--- Records from a collection ---

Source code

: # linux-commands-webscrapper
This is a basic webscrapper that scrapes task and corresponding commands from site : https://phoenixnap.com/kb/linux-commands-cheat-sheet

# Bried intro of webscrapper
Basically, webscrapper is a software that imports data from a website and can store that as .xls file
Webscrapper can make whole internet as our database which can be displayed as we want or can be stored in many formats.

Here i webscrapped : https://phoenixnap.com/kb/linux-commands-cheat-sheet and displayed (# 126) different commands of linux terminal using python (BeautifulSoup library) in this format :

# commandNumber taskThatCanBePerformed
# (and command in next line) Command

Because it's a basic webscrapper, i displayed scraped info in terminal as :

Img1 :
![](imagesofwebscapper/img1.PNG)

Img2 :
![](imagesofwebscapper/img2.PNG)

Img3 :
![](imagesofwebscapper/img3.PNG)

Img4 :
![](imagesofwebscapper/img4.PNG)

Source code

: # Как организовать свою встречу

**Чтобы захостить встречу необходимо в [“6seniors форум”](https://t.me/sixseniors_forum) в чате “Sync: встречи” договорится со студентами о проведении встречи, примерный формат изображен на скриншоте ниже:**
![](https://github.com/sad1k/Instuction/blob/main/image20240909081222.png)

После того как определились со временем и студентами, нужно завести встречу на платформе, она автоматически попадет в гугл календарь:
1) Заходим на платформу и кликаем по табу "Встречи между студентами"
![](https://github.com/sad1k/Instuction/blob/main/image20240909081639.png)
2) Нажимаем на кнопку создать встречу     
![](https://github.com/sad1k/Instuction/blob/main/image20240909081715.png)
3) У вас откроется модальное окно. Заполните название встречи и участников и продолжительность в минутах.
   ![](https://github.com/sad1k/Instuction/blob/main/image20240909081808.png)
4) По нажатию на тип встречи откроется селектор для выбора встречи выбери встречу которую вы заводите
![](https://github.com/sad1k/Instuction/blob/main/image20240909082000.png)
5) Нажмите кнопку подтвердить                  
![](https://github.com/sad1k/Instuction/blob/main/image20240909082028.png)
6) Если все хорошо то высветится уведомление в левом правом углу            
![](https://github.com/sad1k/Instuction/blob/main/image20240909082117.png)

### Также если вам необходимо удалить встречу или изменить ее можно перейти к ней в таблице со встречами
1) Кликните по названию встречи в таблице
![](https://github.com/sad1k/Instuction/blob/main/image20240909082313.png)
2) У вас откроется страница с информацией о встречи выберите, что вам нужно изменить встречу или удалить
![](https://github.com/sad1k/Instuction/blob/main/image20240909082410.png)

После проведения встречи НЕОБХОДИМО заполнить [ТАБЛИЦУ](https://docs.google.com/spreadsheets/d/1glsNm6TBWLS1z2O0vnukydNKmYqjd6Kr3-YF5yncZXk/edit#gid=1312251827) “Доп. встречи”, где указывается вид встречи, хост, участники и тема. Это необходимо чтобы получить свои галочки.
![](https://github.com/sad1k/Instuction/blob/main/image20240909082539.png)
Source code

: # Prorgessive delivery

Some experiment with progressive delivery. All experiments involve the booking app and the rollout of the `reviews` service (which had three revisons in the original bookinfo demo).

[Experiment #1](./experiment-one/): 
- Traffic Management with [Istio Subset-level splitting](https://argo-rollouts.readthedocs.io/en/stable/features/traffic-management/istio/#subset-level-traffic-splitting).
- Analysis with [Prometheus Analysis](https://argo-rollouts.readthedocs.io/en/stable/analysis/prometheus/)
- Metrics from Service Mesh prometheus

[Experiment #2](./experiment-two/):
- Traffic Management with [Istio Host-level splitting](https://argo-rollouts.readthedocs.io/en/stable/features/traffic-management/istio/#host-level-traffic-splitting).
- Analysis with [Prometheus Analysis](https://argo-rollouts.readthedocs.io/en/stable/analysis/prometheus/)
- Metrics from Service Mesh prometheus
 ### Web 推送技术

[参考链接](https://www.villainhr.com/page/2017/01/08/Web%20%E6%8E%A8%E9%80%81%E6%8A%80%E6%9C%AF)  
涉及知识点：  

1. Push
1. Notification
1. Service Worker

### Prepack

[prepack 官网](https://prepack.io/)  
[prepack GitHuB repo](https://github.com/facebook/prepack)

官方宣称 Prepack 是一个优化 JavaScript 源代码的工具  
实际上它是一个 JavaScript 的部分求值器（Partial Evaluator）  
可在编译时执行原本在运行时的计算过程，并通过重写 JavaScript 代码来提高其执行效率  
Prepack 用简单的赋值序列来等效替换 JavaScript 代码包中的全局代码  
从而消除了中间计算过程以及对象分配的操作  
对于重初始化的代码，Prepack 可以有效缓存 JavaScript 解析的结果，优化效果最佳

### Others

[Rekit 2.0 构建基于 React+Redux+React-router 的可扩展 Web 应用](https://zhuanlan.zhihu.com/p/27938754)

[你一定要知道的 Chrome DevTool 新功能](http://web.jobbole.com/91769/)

--- Task ---
All of the data should be retyped exactly.

--- Result of the task ---
Source code

: # linux-commands-webscrapper
This is a basic webscrapper that scrapes task and corresponding commands from site : https://phoenixnap.com/kb/linux-commands-cheat-sheet

# Bried intro of webscrapper
Basically, webscrapper is a software that imports data from a website and can store that as .xls file
Webscrapper can make whole internet as our database which can be displayed as we want or can be stored in many formats.

Here i webscrapped : https://phoenixnap.com/kb/linux-commands-cheat-sheet and displayed (# 126) different commands of linux terminal using python (BeautifulSoup library) in this format :

# commandNumber taskThatCanBePerformed
# (and command in next line) Command

Because it's a basic webscrapper, i displayed scraped info in terminal as :

Img1 :
![](imagesofwebscapper/img1.PNG)

Img2 :
![](imagesofwebscapper/img2.PNG)

Img3 :
![](imagesofwebscapper/img3.PNG)

Img4 :
![](imagesofwebscapper/img4.PNG)

Source code

: # Как организовать свою встречу

**Чтобы захостить встречу необходимо в [“6seniors форум”](https://t.me/sixseniors_forum) в чате “Sync: встречи” договорится со студентами о проведении встречи, примерный формат изображен на скриншоте ниже:**
![](https://github.com/sad1k/Instuction/blob/main/image20240909081222.png)

После того как определились со временем и студентами, нужно завести встречу на платформе, она автоматически попадет в гугл календарь:
1) Заходим на платформу и кликаем по табу "Встречи между студентами"
![](https://github.com/sad1k/Instuction/blob/main/image20240909081639.png)
2) Нажимаем на кнопку создать встречу     
![](https://github.com/sad1k/Instuction/blob/main/image20240909081715.png)
3) У вас откроется модальное окно. Заполните название встречи и участников и продолжительность в минутах.
   ![](https://github.com/sad1k/Instuction/blob/main/image20240909081808.png)
4) По нажатию на тип встречи откроется селектор для выбора встречи выбери встречу которую вы заводите
![](https://github.com/sad1k/Instuction/blob/main/image20240909082000.png)
5) Нажмите кнопку подтвердить                  
![](https://github.com/sad1k/Instuction/blob/main/image20240909082028.png)
6) Если все хорошо то высветится уведомление в левом правом углу            
![](https://github.com/sad1k/Instuction/blob/main/image20240909082117.png)

### Также если вам необходимо удалить встречу или изменить ее можно перейти к ней в таблице со встречами
1) Кликните по названию встречи в таблице
![](https://github.com/sad1k/Instuction/blob/main/image20240909082313.png)
2) У вас откроется страница с информацией о встречи выберите, что вам нужно изменить встречу или удалить
![](https://github.com/sad1k/Instuction/blob/main/image20240909082410.png)

После проведения встречи НЕОБХОДИМО заполнить [ТАБЛИЦУ](https://docs.google.com/spreadsheets/d/1glsNm6TBWLS1z2O0vnukydNKmYqjd6Kr3-YF5yncZXk/edit#gid=1312251827) “Доп. встречи”, где указывается вид встречи, хост, участники и тема. Это необходимо чтобы получить свои галочки.
![](https://github.com/sad1k/Instuction/blob/main/image20240909082539.png)
Source code

: # Prorgessive delivery

Some experiment with progressive delivery. All experiments involve the booking app and the rollout of the `reviews` service (which had three revisons in the original bookinfo demo).

[Experiment #1](./experiment-one/): 
- Traffic Management with [Istio Subset-level splitting](https://argo-rollouts.readthedocs.io/en/stable/features/traffic-management/istio/#subset-level-traffic-splitting).
- Analysis with [Prometheus Analysis](https://argo-rollouts.readthedocs.io/en/stable/analysis/prometheus/)
- Metrics from Service Mesh prometheus

[Experiment #2](./experiment-two/):
- Traffic Management with [Istio Host-level splitting](https://argo-rollouts.readthedocs.io/en/stable/features/traffic-management/istio/#host-level-traffic-splitting).
- Analysis with [Prometheus Analysis](https://argo-rollouts.readthedocs.io/en/stable/analysis/prometheus/)
- Metrics from Service Mesh prometheus
 ### Web 推送技术

[参考链接](https://www.villainhr.com/page/2017/01/08/Web%20%E6%8E%A8%E9%80%81%E6%8A%80%E6%9C%AF)  
涉及知识点：  

1. Push
1. Notification
1. Service Worker

### Prepack

[prepack 官网](https://prepack.io/)  
[prepack GitHuB repo](https://github.com/facebook/prepack)

官方宣称 Prepack 是一个优化 JavaScript 源代码的工具  
实际上它是一个 JavaScript 的部分求值器（Partial Evaluator）  
可在编译时执行原本在运行时的计算过程，并通过重写 JavaScript 代码来提高其执行效率  
Prepack 用简单的赋值序列来等效替换 JavaScript 代码包中的全局代码  
从而消除了中间计算过程以及对象分配的操作  
对于重初始化的代码，Prepack 可以有效缓存 JavaScript 解析的结果，优化效果最佳

### Others

[Rekit 2.0 构建基于 React+Redux+React-router 的可扩展 Web 应用](https://zhuanlan.zhihu.com/p/27938754)

[你一定要知道的 Chrome DevTool 新功能](http://web.jobbole.com/91769/)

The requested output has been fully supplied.